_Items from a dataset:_
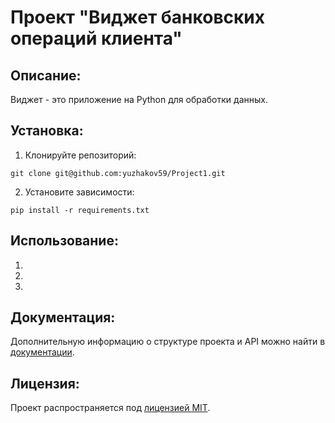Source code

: # Проект "Виджет банковских операций клиента"

## Описание:

Виджет - это приложение на Python для обработки данных.

## Установка:

1. Клонируйте репозиторий:
```
git clone git@github.com:yuzhakov59/Project1.git
```

2. Установите зависимости:
```
pip install -r requirements.txt
```

## Использование:

1. 
2. 
3. 

## Документация:

Дополнительную информацию о структуре проекта и API можно найти в [документации](docs/README.md).

## Лицензия:

Проект распространяется под [лицензией MIT](LICENSE).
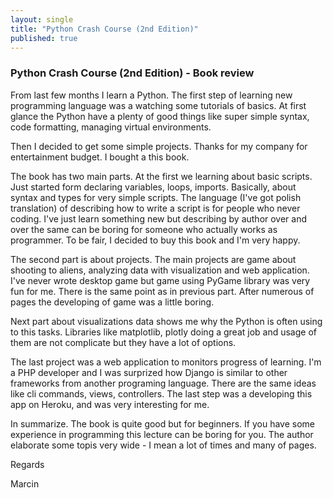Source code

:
 ```yaml
---
layout: single
title: "Python Crash Course (2nd Edition)"
published: true
---
```


### Python Crash Course (2nd Edition) - Book review

From last few months I learn a Python. The first step of learning
new programming language was a watching some tutorials of basics.
At first glance the Python have a plenty of good things like super
simple syntax, code formatting, managing virtual environments. 

Then I decided to get some simple projects. Thanks for my company for entertainment budget. I bought a this book.

The book has two main parts. At the first we learning about 
basic scripts. Just started form declaring variables, loops, imports.
Basically, about syntax and types for very simple scripts. The language (I've got polish translation) of describing how to write a script is for people who never coding. I've just learn something new but describing by author over and over the same can be boring for 
someone who actually works as programmer. To be fair, I decided to 
buy this book and I'm very happy.

The second part is about projects. The main projects are game about shooting to aliens, analyzing data with visualization and web application. I've never wrote desktop game but game using PyGame 
library was very fun for me. There is the same point as in previous 
part. After numerous of pages the developing of game was a little boring. 

Next part about visualizations data shows me why the Python is often using to this tasks. Libraries like matplotlib, plotly doing a great job and usage of them are not complicate but they have a lot of 
options.

The last project was a web application to monitors progress of learning. I'm a PHP developer and I was surprized how Django is similar to other frameworks from another programing language. 
There are the same ideas like cli commands, views, controllers. The 
last step was a developing this app on Heroku, and was very interesting for me.


In summarize. The book is quite good but for beginners. If you have
some experience in programming this lecture can be boring for you. The author elaborate some topis very wide - I mean a lot of times and many of pages.

Regards

Marcin



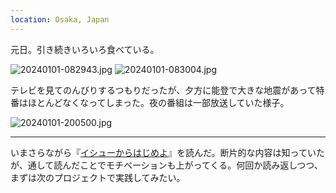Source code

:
 ```yaml
---
location: Osaka, Japan
---
```


元日。引き続きいろいろ食べている。

![20240101-082943.jpg](https://ceshmina-photos.s3.ap-northeast-1.amazonaws.com/medium/202401/20240101-082943.jpg)
![20240101-083004.jpg](https://ceshmina-photos.s3.ap-northeast-1.amazonaws.com/medium/202401/20240101-083004.jpg)

テレビを見てのんびりするつもりだったが、夕方に能登で大きな地震があって特番はほとんどなくなってしまった。夜の番組は一部放送していた様子。

![20240101-200500.jpg](https://ceshmina-photos.s3.ap-northeast-1.amazonaws.com/medium/202401/20240101-200500.jpg)

---

いまさらながら『[イシューからはじめよ](https://eijipress.co.jp/products/2085)』を読んだ。断片的な内容は知っていたが、通して読んだことでモチベーションも上がってくる。何回か読み返しつつ、まずは次のプロジェクトで実践してみたい。

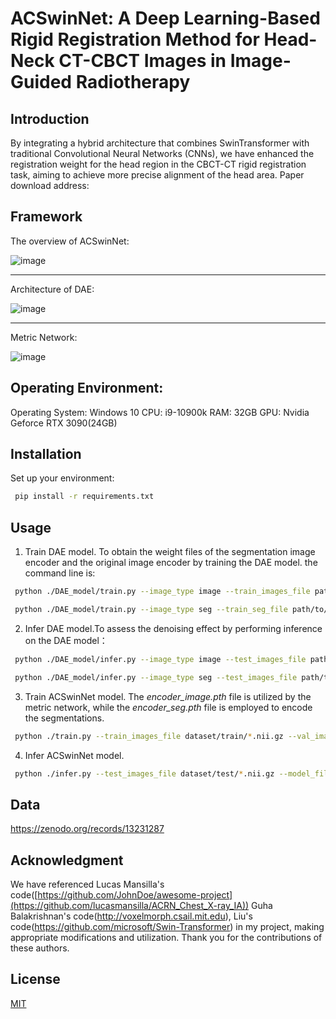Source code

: # ACSwinNet: A Deep Learning-Based Rigid Registration Method for Head-Neck CT-CBCT Images in Image-Guided Radiotherapy


## Introduction

By integrating a hybrid architecture that combines SwinTransformer with traditional Convolutional Neural Networks (CNNs),
we have enhanced the registration weight for the head region in the CBCT-CT rigid registration task, 
aiming to achieve more precise alignment of the head area. Paper download address:
## Framework
The overview of ACSwinNet:

![image](https://github.com/pksolar/ACSwinNet/assets/37496977/22612ea2-8105-43fa-894a-40fb19ee69ea)

------------------------------------------------------------------------------------------------------

Architecture of DAE:

![image](https://github.com/pksolar/ACSwinNet/assets/37496977/7aa14cb7-becc-4af8-afab-e232e0e9f422)

------------------------------------------------------------------------------------------------------

Metric Network:

![image](https://github.com/pksolar/ACSwinNet/assets/37496977/de42ed0d-0560-46f9-97cf-f343f7c8e4db)

## Operating Environment:

Operating System: Windows 10
CPU: i9-10900k
RAM: 32GB
GPU: Nvidia Geforce RTX 3090(24GB)

## Installation

Set up your environment:

```bash
 pip install -r requirements.txt
```
## Usage
1. Train  DAE model. To obtain the weight files of the segmentation image encoder and the original image encoder by training the DAE model. the command line is:
```bash
 python ./DAE_model/train.py --image_type image --train_images_file path/to/train_images    --save_model_path path/to/save_model --ref_img_path path/to/ref_img
```
```bash
 python ./DAE_model/train.py --image_type seg --train_seg_file path/to/train_seg   --save_model_path path/to/save_model --ref_img_path path/to/ref_img
```
2. Infer  DAE model.To assess the denoising effect by performing inference on the DAE model：
```bash
 python ./DAE_model/infer.py --image_type image --test_images_file path/to/test_images  --save_model_path path/to/save_model --ref_img_path path/to/ref_img
```
```bash
 python ./DAE_model/infer.py --image_type seg --test_images_file path/to/test_seg  --save_model_path path/to/save_model --ref_img_path path/to/ref_img
```
3. Train  ACSwinNet model. The _encoder_image.pth_ file is utilized by the metric network, while the _encoder_seg.pth_ file is employed to encode the segmentations.
```bash
 python ./train.py --train_images_file dataset/train/*.nii.gz --val_images_file dataset/val/*.nii.gz --autoencoder_file_seg pth/encoder_seg.pth --autoencoder_file_image pth/encoder_image.pth  --results_dir result/ --ref_img_path path/to/ref_img
```
4. Infer  ACSwinNet model.
```bash
 python ./infer.py --test_images_file dataset/test/*.nii.gz --model_file pth   --results_dir result_test/ --ref_img_path path/to/ref_img
```
## Data
https://zenodo.org/records/13231287

## Acknowledgment

We have referenced Lucas Mansilla's code([https://github.com/JohnDoe/awesome-project](https://github.com/lucasmansilla/ACRN_Chest_X-ray_IA)) 
Guha Balakrishnan's code(http://voxelmorph.csail.mit.edu),
Liu's code(https://github.com/microsoft/Swin-Transformer)
in my project, making appropriate modifications and utilization.
Thank you for the contributions of these authors.
## License
[MIT](https://choosealicense.com/licenses/mit/)

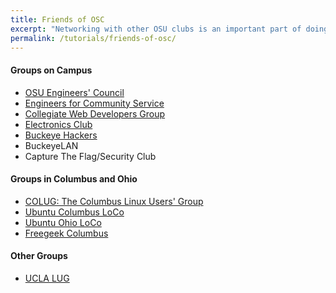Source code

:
 ```yaml
---
title: Friends of OSC
excerpt: "Networking with other OSU clubs is an important part of doing our due diligence for serving our club members."
permalink: /tutorials/friends-of-osc/
---
```

#### Groups on Campus

- [OSU Engineers' Council](http://ec.osu.edu/)
- [Engineers for Community Service](http://studentorg.eng.ohio-state.edu/ecos/)
- [Collegiate Web Developers Group](http://cwdg.io/)
- [Electronics Club](http://electronicsclub.osu.edu/)
- [Buckeye Hackers](http://hackers.org.ohio-state.edu/)
- BuckeyeLAN
- Capture The Flag/Security Club

#### Groups in Columbus and Ohio

- [COLUG: The Columbus Linux Users' Group](http://www.colug.net)
- [Ubuntu Columbus LoCo](https://wiki.ubuntu.com/ColumbusTeam)
- [Ubuntu Ohio LoCo](http://ohio.ubuntu-us.org/)
- [Freegeek Columbus](http://freegeekcolumbus.org/)

#### Other Groups

- [UCLA LUG](http://linux.ucla.edu/)
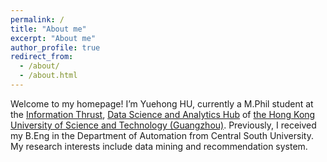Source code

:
 ```yaml
---
permalink: /
title: "About me"
excerpt: "About me"
author_profile: true
redirect_from: 
  - /about/
  - /about.html
---
```




Welcome to my homepage! I’m Yuehong HU, currently a M.Phil student at the [Information Thrust](https://hkust-gz.edu.cn/academics/hubs-and-thrust-areas/information-hub/), [Data Science and Analytics Hub](https://hkust-gz.edu.cn/academics/hubs-and-thrust-areas/information-hub/data-science-and-analytics/) of [the Hong Kong University of Science and Technology (Guangzhou)](https://hkust-gz.edu.cn/zh/?variant=zh-cn). Previously, I received my B.Eng in the Department of Automation from Central South University. My research interests include data mining and recommendation system.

_WORK REQUIRED:_ Search the records for the string "assets" and report each line that has it.

_REPLY TO THE TASK:_
![image](https://github.com/pksolar/ACSwinNet/assets/37496977/22612ea2-8105-43fa-894a-40fb19ee69ea)
![image](https://github.com/pksolar/ACSwinNet/assets/37496977/7aa14cb7-becc-4af8-afab-e232e0e9f422)
![image](https://github.com/pksolar/ACSwinNet/assets/37496977/de42ed0d-0560-46f9-97cf-f343f7c8e4db)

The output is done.